**TASK DETAILS**
Return each line of the data below that contains the string "constructor".

▽

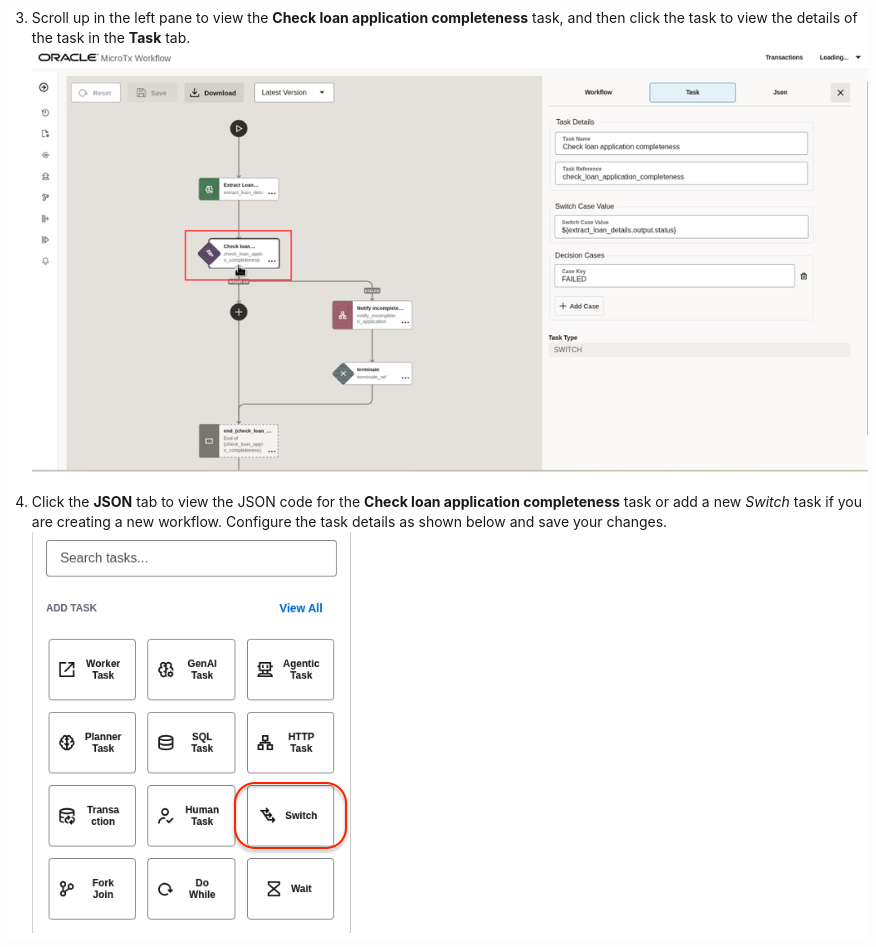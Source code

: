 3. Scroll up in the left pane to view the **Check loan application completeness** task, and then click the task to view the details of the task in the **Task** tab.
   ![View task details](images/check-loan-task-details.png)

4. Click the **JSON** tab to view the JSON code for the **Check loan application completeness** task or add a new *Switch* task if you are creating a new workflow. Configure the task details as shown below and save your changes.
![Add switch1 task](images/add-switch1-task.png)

△
▽

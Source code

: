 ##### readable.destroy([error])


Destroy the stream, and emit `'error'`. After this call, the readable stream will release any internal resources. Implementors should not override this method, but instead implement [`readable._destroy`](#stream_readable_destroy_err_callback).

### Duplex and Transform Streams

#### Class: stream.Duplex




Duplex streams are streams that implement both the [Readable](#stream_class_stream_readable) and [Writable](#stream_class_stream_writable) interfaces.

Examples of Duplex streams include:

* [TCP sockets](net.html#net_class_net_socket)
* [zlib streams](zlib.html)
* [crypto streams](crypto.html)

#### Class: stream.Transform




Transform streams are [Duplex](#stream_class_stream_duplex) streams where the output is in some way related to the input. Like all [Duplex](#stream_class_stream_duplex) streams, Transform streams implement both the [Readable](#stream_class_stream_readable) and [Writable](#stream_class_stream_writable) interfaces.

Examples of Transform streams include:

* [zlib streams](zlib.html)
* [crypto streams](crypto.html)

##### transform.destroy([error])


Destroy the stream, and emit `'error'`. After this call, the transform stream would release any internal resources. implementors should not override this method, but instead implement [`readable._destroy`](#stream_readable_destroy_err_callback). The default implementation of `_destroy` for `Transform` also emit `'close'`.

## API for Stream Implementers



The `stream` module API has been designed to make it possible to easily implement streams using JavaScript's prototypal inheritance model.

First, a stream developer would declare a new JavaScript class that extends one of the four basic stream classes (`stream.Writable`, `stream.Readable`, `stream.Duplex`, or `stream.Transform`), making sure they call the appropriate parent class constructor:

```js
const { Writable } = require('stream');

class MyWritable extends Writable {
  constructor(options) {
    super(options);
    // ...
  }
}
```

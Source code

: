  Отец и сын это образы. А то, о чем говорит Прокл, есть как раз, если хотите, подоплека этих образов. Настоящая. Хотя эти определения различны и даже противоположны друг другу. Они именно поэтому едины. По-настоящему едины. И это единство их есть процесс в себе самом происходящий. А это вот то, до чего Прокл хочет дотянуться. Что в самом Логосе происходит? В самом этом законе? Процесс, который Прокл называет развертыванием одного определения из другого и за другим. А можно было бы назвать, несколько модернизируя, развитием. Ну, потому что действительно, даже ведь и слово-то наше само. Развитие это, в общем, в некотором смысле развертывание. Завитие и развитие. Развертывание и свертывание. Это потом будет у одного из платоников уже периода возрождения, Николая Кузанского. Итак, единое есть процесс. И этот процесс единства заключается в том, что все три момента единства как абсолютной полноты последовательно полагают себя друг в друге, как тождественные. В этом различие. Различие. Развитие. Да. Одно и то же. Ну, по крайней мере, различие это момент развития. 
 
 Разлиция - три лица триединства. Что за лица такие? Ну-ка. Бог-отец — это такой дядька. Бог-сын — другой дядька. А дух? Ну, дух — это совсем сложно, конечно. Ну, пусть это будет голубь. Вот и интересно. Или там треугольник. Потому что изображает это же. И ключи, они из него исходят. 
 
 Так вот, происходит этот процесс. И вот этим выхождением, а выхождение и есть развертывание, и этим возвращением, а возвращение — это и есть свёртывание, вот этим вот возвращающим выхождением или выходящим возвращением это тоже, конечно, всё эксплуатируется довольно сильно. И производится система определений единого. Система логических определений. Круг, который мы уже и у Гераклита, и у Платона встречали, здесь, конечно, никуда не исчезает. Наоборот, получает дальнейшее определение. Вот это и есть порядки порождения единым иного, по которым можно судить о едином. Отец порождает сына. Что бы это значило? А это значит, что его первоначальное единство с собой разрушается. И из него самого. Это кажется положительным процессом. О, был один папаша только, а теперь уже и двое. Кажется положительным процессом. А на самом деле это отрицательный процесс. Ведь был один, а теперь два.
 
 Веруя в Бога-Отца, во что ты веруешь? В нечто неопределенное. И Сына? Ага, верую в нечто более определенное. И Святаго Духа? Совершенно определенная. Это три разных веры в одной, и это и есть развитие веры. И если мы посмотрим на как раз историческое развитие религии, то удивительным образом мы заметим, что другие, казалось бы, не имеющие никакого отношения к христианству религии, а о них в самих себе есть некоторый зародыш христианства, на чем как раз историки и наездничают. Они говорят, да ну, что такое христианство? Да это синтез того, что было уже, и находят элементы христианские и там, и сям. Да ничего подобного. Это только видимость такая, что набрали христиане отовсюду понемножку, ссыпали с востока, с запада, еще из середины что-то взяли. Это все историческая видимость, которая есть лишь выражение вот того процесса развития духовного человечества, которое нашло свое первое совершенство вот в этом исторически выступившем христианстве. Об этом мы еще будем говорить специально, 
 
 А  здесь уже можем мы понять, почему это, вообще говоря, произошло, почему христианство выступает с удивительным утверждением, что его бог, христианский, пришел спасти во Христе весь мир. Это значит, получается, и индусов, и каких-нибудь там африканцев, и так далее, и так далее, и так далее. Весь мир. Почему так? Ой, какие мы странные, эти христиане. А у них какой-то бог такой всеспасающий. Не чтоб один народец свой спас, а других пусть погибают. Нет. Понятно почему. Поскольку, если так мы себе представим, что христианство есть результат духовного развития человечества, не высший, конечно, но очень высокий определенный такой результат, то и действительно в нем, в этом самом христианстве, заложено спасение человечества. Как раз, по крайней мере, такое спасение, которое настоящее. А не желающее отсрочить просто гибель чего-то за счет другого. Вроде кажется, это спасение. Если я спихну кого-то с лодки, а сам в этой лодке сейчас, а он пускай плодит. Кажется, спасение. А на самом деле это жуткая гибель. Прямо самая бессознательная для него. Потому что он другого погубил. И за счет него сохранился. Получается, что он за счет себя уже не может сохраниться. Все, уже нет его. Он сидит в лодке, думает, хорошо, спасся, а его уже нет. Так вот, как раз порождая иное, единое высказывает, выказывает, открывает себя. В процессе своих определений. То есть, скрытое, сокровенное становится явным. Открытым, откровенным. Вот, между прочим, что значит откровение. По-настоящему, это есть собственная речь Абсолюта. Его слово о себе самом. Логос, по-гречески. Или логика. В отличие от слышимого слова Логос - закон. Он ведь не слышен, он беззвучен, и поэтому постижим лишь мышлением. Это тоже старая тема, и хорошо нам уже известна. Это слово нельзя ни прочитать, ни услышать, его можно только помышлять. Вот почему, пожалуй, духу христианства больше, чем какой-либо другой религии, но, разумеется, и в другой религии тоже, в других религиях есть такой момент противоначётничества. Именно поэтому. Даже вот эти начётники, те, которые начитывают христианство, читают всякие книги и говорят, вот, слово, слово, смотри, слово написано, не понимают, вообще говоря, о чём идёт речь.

△

**OUTPUT OF THE EXERCISE**
First, a stream developer would declare a new JavaScript class that extends one of the four basic stream classes (`stream.Writable`, `stream.Readable`, `stream.Duplex`, or `stream.Transform`), making sure they call the appropriate parent class constructor:
  constructor(options) {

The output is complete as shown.